Défendre les Ouïghours ou vendre en Chine ? L'industrie textile au pied du mur
Sommées par la Chine de renier la cause ouïghoure, de grandes marques de vêtements sont au pied du mur : comment satisfaire des consommateurs occidentaux toujours plus exigeants sur l'éthique, sans se fermer les portes de la deuxième puissance économique mondiale ?
"Ce bras de fer est kafkaïen. Et c'est la première fois que les réactions en Chine sont simultanées, entre la Ligue de la jeunesse communiste (affiliée au parti au pouvoir, NDLR, et qui anime la campagne de boycott), les plateformes de vente en ligne, les consommateurs et les influenceurs", résume Eric Briones, cofondateur de l'école Paris School of Luxury.
A l'origine du conflit, le coton : 20% de la production mondiale provient de Chine, essentiellement de la province du Xinjiang peuplée d'Ouïghours, une minorité musulmane réprimée et exploitée par Pékin selon les défenseurs des droits humains, ce que nie le régime communiste.
Appel au boycott contre des groupes occidentaux
La semaine dernière, en réaction aux sanctions imposées par le Royaume-Uni, l'UE, les États-Unis et le Canada à la Chine pour son traitement des Ouïghours, les engagements pris en 2020 par plusieurs géants du textile - tels H&M, Nike ou Uniqlo - de ne plus s'approvisionner en coton du Xinjiang ont opportunément refait surface sur le réseau social chinois Weibo. Ont suivi une marée d'appels au boycott sur les réseaux sociaux visant Nike, H&M mais aussi Adidas ou Zara, dont certains produits ont été retirés des principaux sites chinois de vente en ligne. Parallèlement, des acteurs ou chanteurs ont annoncé cesser d'être ambassadeurs d'image pour ces groupes occidentaux.
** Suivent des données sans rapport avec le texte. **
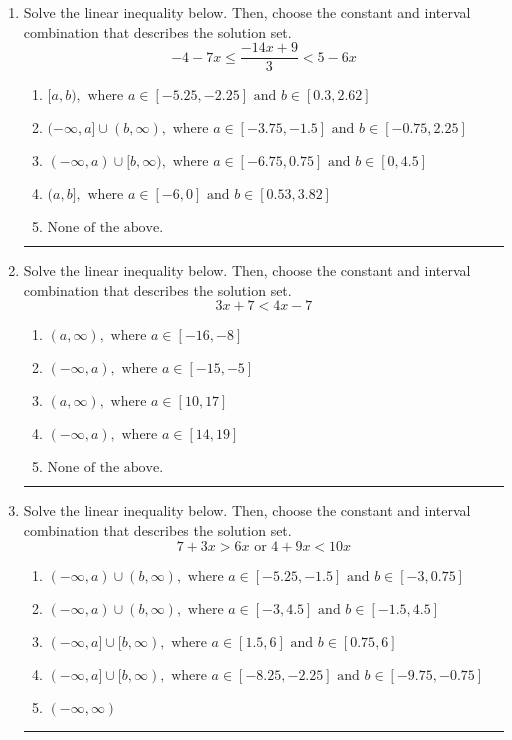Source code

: \documentclass[14pt]{extbook}
\newcommand{\litem}[1]{\item#1\hspace*{-1cm}\rule{\textwidth}{0.4pt}}
\begin{document}
\begin{enumerate}
{\begin{enumerate}[label=\Alph*.]
\end{enumerate} }
\litem{
Solve the linear inequality below. Then, choose the constant and interval combination that describes the solution set.\[ -4 - 7 x \leq \frac{-14 x + 9}{3} < 5 - 6 x \]\begin{enumerate}[label=\Alph*.]
\item \( [a, b), \text{ where } a \in [-5.25, -2.25] \text{ and } b \in [0.3, 2.62] \)
\item \( (-\infty, a] \cup (b, \infty), \text{ where } a \in [-3.75, -1.5] \text{ and } b \in [-0.75, 2.25] \)
\item \( (-\infty, a) \cup [b, \infty), \text{ where } a \in [-6.75, 0.75] \text{ and } b \in [0, 4.5] \)
\item \( (a, b], \text{ where } a \in [-6, 0] \text{ and } b \in [0.53, 3.82] \)
\item \( \text{None of the above.} \)

\end{enumerate} }
\litem{
Solve the linear inequality below. Then, choose the constant and interval combination that describes the solution set.\[ 3x + 7 < 4x -7 \]\begin{enumerate}[label=\Alph*.]
\item \( (a, \infty), \text{ where } a \in [-16, -8] \)
\item \( (-\infty, a), \text{ where } a \in [-15, -5] \)
\item \( (a, \infty), \text{ where } a \in [10, 17] \)
\item \( (-\infty, a), \text{ where } a \in [14, 19] \)
\item \( \text{None of the above}. \)

\end{enumerate} }
\litem{
Solve the linear inequality below. Then, choose the constant and interval combination that describes the solution set.\[ 7 + 3 x > 6 x \text{ or } 4 + 9 x < 10 x \]\begin{enumerate}[label=\Alph*.]
\item \( (-\infty, a) \cup (b, \infty), \text{ where } a \in [-5.25, -1.5] \text{ and } b \in [-3, 0.75] \)
\item \( (-\infty, a) \cup (b, \infty), \text{ where } a \in [-3, 4.5] \text{ and } b \in [-1.5, 4.5] \)
\item \( (-\infty, a] \cup [b, \infty), \text{ where } a \in [1.5, 6] \text{ and } b \in [0.75, 6] \)
\item \( (-\infty, a] \cup [b, \infty), \text{ where } a \in [-8.25, -2.25] \text{ and } b \in [-9.75, -0.75] \)
\item \( (-\infty, \infty) \)

\end{enumerate} }
\end{enumerate}
\end{document}

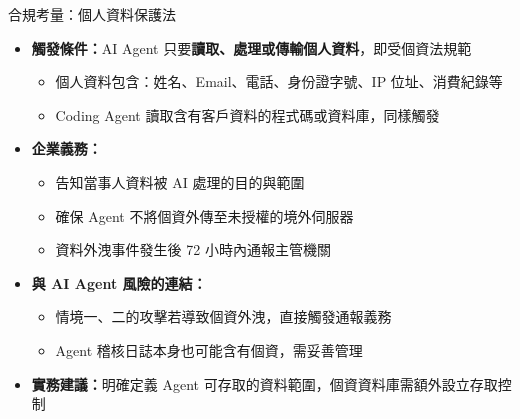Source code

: \documentclass[aspectratio=1610]{Common/MyCourseBeamer}
\begin{document}
\begin{frame}[allowframebreaks=0.85]{合規考量：個人資料保護法}

	\begin{itemize}
		\item \textbf{觸發條件：}AI Agent 只要\textbf{讀取、處理或傳輸個人資料}，即受個資法規範
			\begin{itemize}
				\item 個人資料包含：姓名、Email、電話、身份證字號、IP 位址、消費紀錄等
				\item Coding Agent 讀取含有客戶資料的程式碼或資料庫，同樣觸發
			\end{itemize}

		\item \textbf{企業義務：}
			\begin{itemize}
				\item 告知當事人資料被 AI 處理的目的與範圍
				\item 確保 Agent 不將個資外傳至未授權的境外伺服器
				\item \alert{資料外洩事件發生後 72 小時內通報主管機關}
			\end{itemize}

		\framebreak
		\item \textbf{與 AI Agent 風險的連結：}
			\begin{itemize}
				\item 情境一、二的攻擊若導致個資外洩，直接觸發通報義務
				\item Agent 稽核日誌本身也可能含有個資，需妥善管理
			\end{itemize}

		\item \textbf{實務建議：}明確定義 Agent 可存取的資料範圍，個資資料庫需額外設立存取控制
	\end{itemize}

\end{frame}
\end{document}
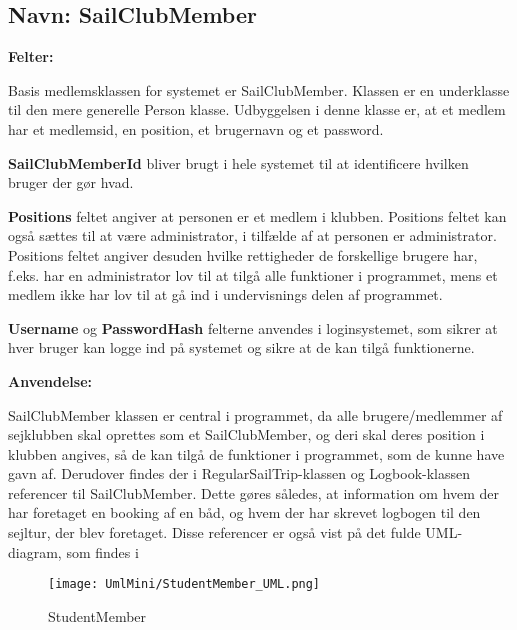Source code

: \subsection*{Navn: SailClubMember}

\textbf{Felter:}

Basis medlemsklassen for systemet er SailClubMember. 
Klassen er en underklasse til den mere generelle Person klasse. 
Udbyggelsen i denne klasse er, at et medlem har et medlemsid, en position, et brugernavn og et password.

\textbf{SailClubMemberId} bliver brugt i hele systemet til at identificere hvilken bruger der gør hvad. 

\textbf{Positions} feltet angiver at personen er et medlem i klubben. 
Positions feltet kan også sættes til at være administrator, i tilfælde af at personen er administrator. 
Positions feltet angiver desuden hvilke rettigheder de forskellige brugere har, f.eks. har en administrator lov til at tilgå alle funktioner i programmet, mens et medlem  ikke har lov til at gå ind i undervisnings delen af programmet.

\textbf{Username} og \textbf{PasswordHash} felterne anvendes i loginsystemet, som sikrer at hver bruger kan logge ind på systemet og sikre at de kan tilgå funktionerne.

\textbf{Anvendelse:}

SailClubMember klassen er central i programmet, da alle brugere/medlemmer af sejklubben skal oprettes som et SailClubMember, og deri skal deres position i klubben angives, så de kan tilgå de funktioner i programmet, som de kunne have gavn af. Derudover findes der i RegularSailTrip-klassen og Logbook-klassen referencer til SailClubMember. Dette gøres således, at information om hvem der har foretaget en booking af en båd, og hvem der har skrevet logbogen til den sejltur, der blev foretaget. Disse referencer er også vist på det fulde UML-diagram, som findes i 

\begin{wrapfigure}[10]{R}{0.5\textwidth}
    \label{img:StudentMember}
    \vspace{-30pt}
    \begin{center}
        \texttt{[image: UmlMini/StudentMember\_UML.png]}
    \end{center}
    \vspace{-20pt}
    \caption{StudentMember}
\end{wrapfigure}

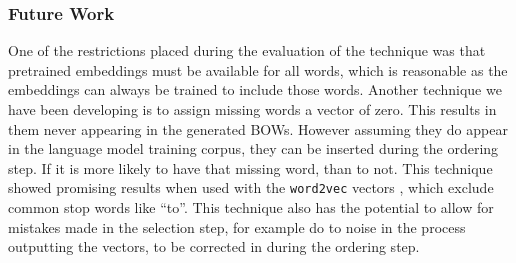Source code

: \documentclass[11pt]{article}
\theoremstyle{plain}
\theoremstyle{definition}
\begin{document}
\subsubsection{Future Work}\label{future}
One of the restrictions placed during the evaluation of the technique was that pretrained embeddings must be available for all words, which is reasonable as the embeddings can always be trained to include those words. Another technique we have been developing is to assign missing words a vector of zero. This results in them never appearing in the generated BOWs. However assuming they do appear in the language model training corpus, they can be inserted during the ordering step. If it is more likely to have that missing word, than to not. This technique showed promising results when used with the \texttt{word2vec} vectors \parencite{mikolovSkip}, which exclude common stop words like ``to''. This technique also has the potential to allow for mistakes made in the selection step, for example do to noise in the process outputting the vectors, to be corrected in during the ordering step.




\printbibliography
	
\end{document}
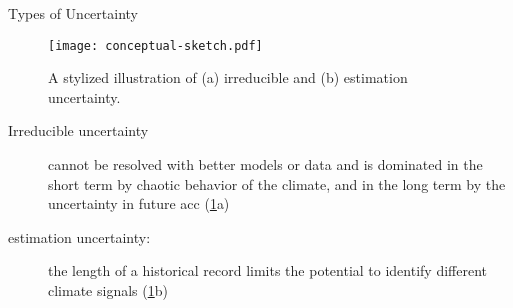 \begin{block}{Types of Uncertainty}
    \begin{figure}
        \centering
        \texttt{[image: conceptual-sketch.pdf]}
        \caption{
            A stylized illustration of (a) irreducible and (b) estimation uncertainty.
        }\label{fig:conceptual-sketch}
    \end{figure}
    \begin{description}
        \item[Irreducible uncertainty] cannot be resolved with better models or data and is dominated in the short term by chaotic behavior of the climate, and in the long term by the uncertainty in future \acrlong{acc} (\cref{fig:conceptual-sketch}a) 
        \item[estimation uncertainty:] the length of a historical record limits the potential to identify different climate signals (\cref{fig:conceptual-sketch}b)
    \end{description}
\end{block}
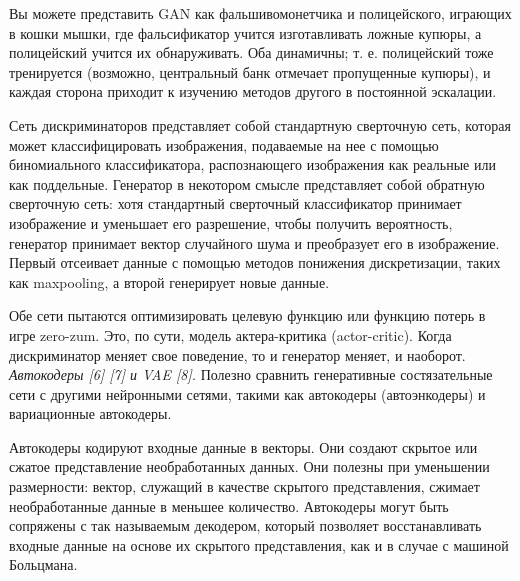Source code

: \documentclass{article}
\begin{document}
Вы можете представить GAN как фальшивомонетчика и полицейского, играющих в кошки мышки, где фальсификатор учится изготавливать ложные купюры, а полицейский учится их обнаруживать. Оба динамичны; т. е. полицейский тоже тренируется (возможно, центральный банк отмечает пропущенные купюры), и каждая сторона приходит к изучению методов другого в постоянной эскалации.

Сеть дискриминаторов представляет собой стандартную сверточную сеть, которая может классифицировать изображения, подаваемые на нее с помощью биномиального классификатора, распознающего изображения как реальные или как поддельные. Генератор в некотором смысле представляет собой обратную сверточную сеть: хотя стандартный сверточный классификатор принимает изображение и уменьшает его разрешение, чтобы получить вероятность, генератор принимает вектор случайного шума и преобразует его в изображение. Первый отсеивает данные с помощью методов понижения дискретизации, таких как maxpooling, а второй генерирует новые данные.

Обе сети пытаются оптимизировать целевую функцию или функцию потерь в игре zero-zum. Это, по сути, модель актера-критика (actor-critic). Когда дискриминатор меняет свое поведение, то и генератор меняет, и наоборот. \\

\textit{Автокодеры [6] [7] и VAE [8]. }Полезно сравнить генеративные состязательные сети с другими нейронными сетями, такими как автокодеры (автоэнкодеры) и вариационные автокодеры.

Автокодеры кодируют входные данные в векторы. Они создают скрытое или сжатое представление необработанных данных. Они полезны при уменьшении размерности: вектор, служащий в качестве скрытого представления, сжимает необработанные данные в меньшее количество. Автокодеры могут быть сопряжены с так называемым декодером, который позволяет восстанавливать входные данные на основе их скрытого представления, как и в случае с машиной Больцмана.
\end{document}
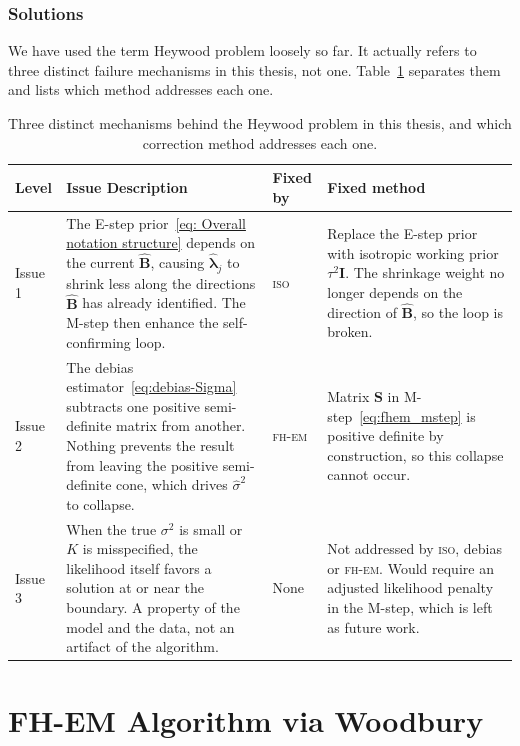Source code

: \subsubsection{Solutions}

We have used the term Heywood problem loosely so far. It actually refers to three distinct failure mechanisms in this thesis, not one. Table~\ref{tab:heywood-levels} separates them and lists which method addresses each one.

\begin{table}[htbp]
\centering
\begin{tabular}{p{1.6cm}p{6.3cm}p{1.6cm}p{4.3cm}}
\toprule
Level & Issue Description & Fixed by & Fixed method \\
\midrule
Issue 1 & 
The E-step prior~\eqref{eq: Overall notation structure} depends on the current $\hat{\mathbf{B}}$, causing $\hat{\bm{\lambda}}_j$ to shrink less along the directions $\hat{\mathbf{B}}$ has already identified. The M-step then enhance the self-confirming loop. &
\textsc{iso} &
Replace the E-step prior with isotropic working prior $\tau^2\mathbf{I}$. The shrinkage weight no longer depends on the direction of $\hat{\mathbf{B}}$, so the loop is broken. \\
\addlinespace
Issue 2 &
The debias estimator~\eqref{eq:debias-Sigma} subtracts one positive semi-definite matrix from another. Nothing prevents the result from leaving the positive semi-definite cone, which drives $\hat\sigma^2$ to collapse. &
\textsc{fh-em} &
Matrix $\mathbf{S}$ in M-step~\eqref{eq:fhem_mstep} is positive definite by construction, so this collapse cannot occur. \\
\addlinespace
Issue 3 &
When the true $\sigma^2$ is small or $K$ is misspecified, the likelihood itself favors a solution at or near the boundary. A property of the model and the data, not an artifact of the algorithm. &
None &
Not addressed by \textsc{iso}, debias or \textsc{fh-em}. Would require an adjusted likelihood penalty in the M-step, which is left as future work. \\
\bottomrule
\end{tabular}
\caption{Three distinct mechanisms behind the Heywood problem in this thesis, and which correction method addresses each one.}
\label{tab:heywood-levels}
\end{table}

\iffalse
\section{FH-EM Algorithm via Woodbury}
"Si vous êtes une marque engagée et que vous décidez de reculer, vous perdez toute crédibilité. Et si vous restez sur votre position, vous vous coupez du marché chinois qui est le poumon de l'économie mondiale", met en avant Eric Briones. "Mais si ces marques ont besoin de la Chine, la Chine a-t-elle besoin d'elles?", s'interroge cet expert, citant l'exemple de Nike dont les dernières ventes trimestrielles ont bondi de 51% en Chine mais ne grignotent que +3% au niveau mondial.
La fast fashion et le sportswear sont dépendants du marché chinois
Crucial pour le luxe, le marché chinois l'est aussi pour la mode à petits prix, la "fast fashion", et pour le sportswear. Les équipementiers sportifs Nike et Adidas comptent ainsi chacun plusieurs milliers de magasins dans le pays, le groupe américain ayant réalisé en 2020 en "Grande Chine" (Hong Kong et Macao inclus) 18% de son chiffre d'affaires annuel.
Côté mode, la Chine est le quatrième marché pour le géant suédois H&M, qui y compte plus de 500 magasins et y a engrangé près de 280 millions d'euros de ventes au cours des mois de septembre, octobre et novembre 2020. Son rival espagnol Inditex, maison mère de Zara, compte 337 boutiques dans le pays.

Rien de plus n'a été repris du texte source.